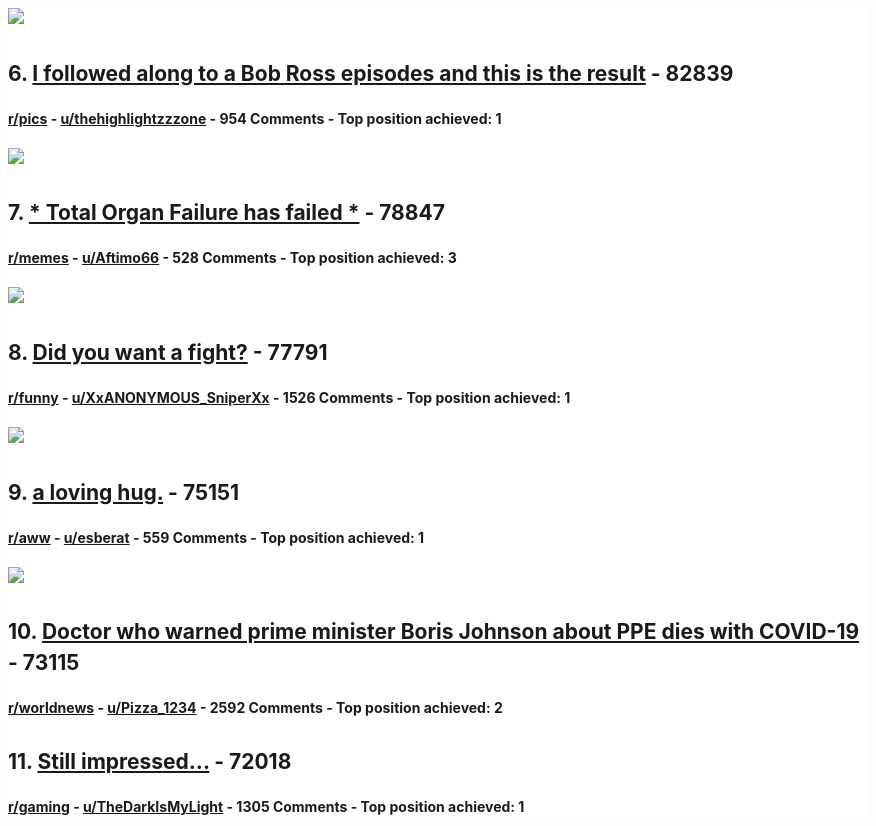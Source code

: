 <a href="https://i.redd.it/zvqbenhn4ur41.gif"><img src="https://b.thumbs.redditmedia.com/-_vGGMok12bnyLz-PC5UCthd3ye-wW8OdBdqSca5y6g.jpg"></img></a>

## 6. [I followed along to a Bob Ross episodes and this is the result](http://reddit.com/r/pics/comments/fxl2nh/i_followed_along_to_a_bob_ross_episodes_and_this/) - 82839
#### [r/pics](http://reddit.com/r/pics) - [u/thehighlightzzzone](http://reddit.com/u/thehighlightzzzone) - 954 Comments - Top position achieved: 1

<a href="https://i.redd.it/zhgjnwfxppr41.jpg"><img src="https://b.thumbs.redditmedia.com/3OllvsosaIdNg4bLbf0sd2ee05YXd7TywU7NxE9Lyuc.jpg"></img></a>

## 7. [* Total Organ Failure has failed *](http://reddit.com/r/memes/comments/fxmr7m/total_organ_failure_has_failed/) - 78847
#### [r/memes](http://reddit.com/r/memes) - [u/Aftimo66](http://reddit.com/u/Aftimo66) - 528 Comments - Top position achieved: 3

<a href="https://i.redd.it/pwu52ulpcqr41.jpg"><img src="https://b.thumbs.redditmedia.com/TQBfOhZnfsOPPtrAyStmVX7U5fqIWQGrUERp7ZpdrCs.jpg"></img></a>

## 8. [Did you want a fight?](http://reddit.com/r/funny/comments/fxqb55/did_you_want_a_fight/) - 77791
#### [r/funny](http://reddit.com/r/funny) - [u/XxANONYMOUS_SniperXx](http://reddit.com/u/XxANONYMOUS_SniperXx) - 1526 Comments - Top position achieved: 1

<a href="https://v.redd.it/qu44knb4vrr41"><img src="https://b.thumbs.redditmedia.com/DAnr5W2lYygzdpkMKWUUijaVLR9ngA4ZBtsdzsoKQaI.jpg"></img></a>

## 9. [a loving hug.](http://reddit.com/r/aww/comments/fxqn6w/a_loving_hug/) - 75151
#### [r/aww](http://reddit.com/r/aww) - [u/esberat](http://reddit.com/u/esberat) - 559 Comments - Top position achieved: 1

<a href="https://gfycat.com/pointlessblushingchanticleer"><img src="https://a.thumbs.redditmedia.com/R1bYmw5GA8Rorw_8iIJMF6JL-5uQgw3Y9G7T38hnz84.jpg"></img></a>

## 10. [Doctor who warned prime minister Boris Johnson about PPE dies with COVID-19](http://reddit.com/r/worldnews/comments/fxyufd/doctor_who_warned_prime_minister_boris_johnson/) - 73115
#### [r/worldnews](http://reddit.com/r/worldnews) - [u/Pizza_1234](http://reddit.com/u/Pizza_1234) - 2592 Comments - Top position achieved: 2

## 11. [Still impressed...](http://reddit.com/r/gaming/comments/fxrok1/still_impressed/) - 72018
#### [r/gaming](http://reddit.com/r/gaming) - [u/TheDarkIsMyLight](http://reddit.com/u/TheDarkIsMyLight) - 1305 Comments - Top position achieved: 1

##############################

WHAT THE TASK REQUIRES: In the listing above, show every line with the word "href".

EXERCISE ANSWER:
: <a href="https://i.redd.it/zvqbenhn4ur41.gif"><img src="https://b.thumbs.redditmedia.com/-_vGGMok12bnyLz-PC5UCthd3ye-wW8OdBdqSca5y6g.jpg"></img></a>
<a href="https://i.redd.it/zhgjnwfxppr41.jpg"><img src="https://b.thumbs.redditmedia.com/3OllvsosaIdNg4bLbf0sd2ee05YXd7TywU7NxE9Lyuc.jpg"></img></a>
<a href="https://i.redd.it/pwu52ulpcqr41.jpg"><img src="https://b.thumbs.redditmedia.com/TQBfOhZnfsOPPtrAyStmVX7U5fqIWQGrUERp7ZpdrCs.jpg"></img></a>
<a href="https://v.redd.it/qu44knb4vrr41"><img src="https://b.thumbs.redditmedia.com/DAnr5W2lYygzdpkMKWUUijaVLR9ngA4ZBtsdzsoKQaI.jpg"></img></a>
<a href="https://gfycat.com/pointlessblushingchanticleer"><img src="https://a.thumbs.redditmedia.com/R1bYmw5GA8Rorw_8iIJMF6JL-5uQgw3Y9G7T38hnz84.jpg"></img></a>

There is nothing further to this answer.